%%
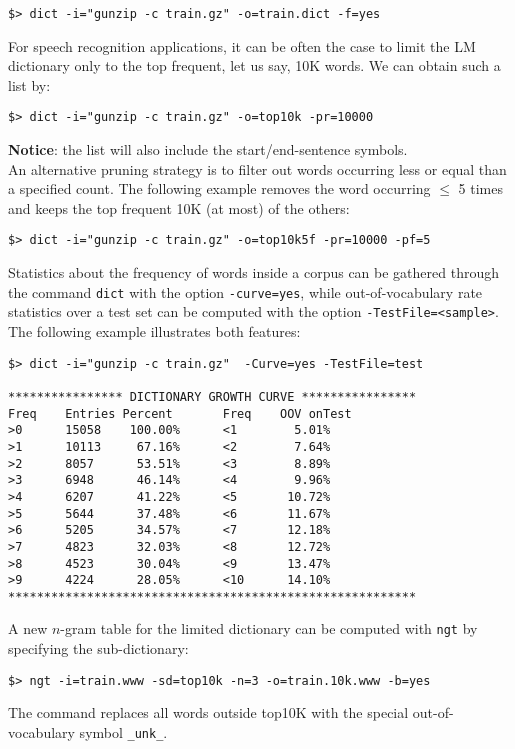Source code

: \documentclass[11pt]{article}
\begin{document}
\begin{verbatim}
$> dict -i="gunzip -c train.gz" -o=train.dict -f=yes
\end{verbatim}

\noindent
For speech recognition applications, it  can be often the case to limit the LM dictionary  only to the top frequent, let us say,
10K words. We can obtain such a list by:
\begin{verbatim}
$> dict -i="gunzip -c train.gz" -o=top10k -pr=10000
\end{verbatim}


\noindent
{\bf Notice}: the list will also include the start/end-sentence symbols.\\

\noindent
An alternative pruning strategy is to filter out words occurring less or equal than a specified 
count. The following example removes the word occurring $\le$ 5 times and keeps
the top frequent 10K (at most) of the others:
\begin{verbatim}
$> dict -i="gunzip -c train.gz" -o=top10k5f -pr=10000 -pf=5
\end{verbatim}


\noindent
Statistics about the frequency of words inside a corpus can be gathered through  the command {\tt dict}
with the option {\tt -curve=yes}, while out-of-vocabulary rate statistics over a test set can be computed with
the option {\tt -TestFile=<sample>}.  The following example illustrates both features:
\begin{verbatim}
$> dict -i="gunzip -c train.gz"  -Curve=yes -TestFile=test

**************** DICTIONARY GROWTH CURVE ****************
Freq    Entries Percent       Freq    OOV onTest
>0      15058    100.00%      <1        5.01%
>1      10113     67.16%      <2        7.64%
>2      8057      53.51%      <3        8.89%
>3      6948      46.14%      <4        9.96%
>4      6207      41.22%      <5       10.72%
>5      5644      37.48%      <6       11.67%
>6      5205      34.57%      <7       12.18%
>7      4823      32.03%      <8       12.72%
>8      4523      30.04%      <9       13.47%
>9      4224      28.05%      <10      14.10%
*********************************************************

\end{verbatim}

\noindent
A new  $n$-gram table for the  limited dictionary can  be computed with {\tt ngt} by specifying 
the sub-dictionary:
\begin{verbatim}
$> ngt -i=train.www -sd=top10k -n=3 -o=train.10k.www -b=yes
\end{verbatim}
The command replaces  all words outside  top10K with  the special
out-of-vocabulary symbol {\tt \_unk\_}.
\end{document}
%%
Where in the listing does the string "TestFile" appear? Copy every line that has it.

## Answer area:
the option {\tt -TestFile=<sample>}.  The following example illustrates both features:
$> dict -i="gunzip -c train.gz"  -Curve=yes -TestFile=test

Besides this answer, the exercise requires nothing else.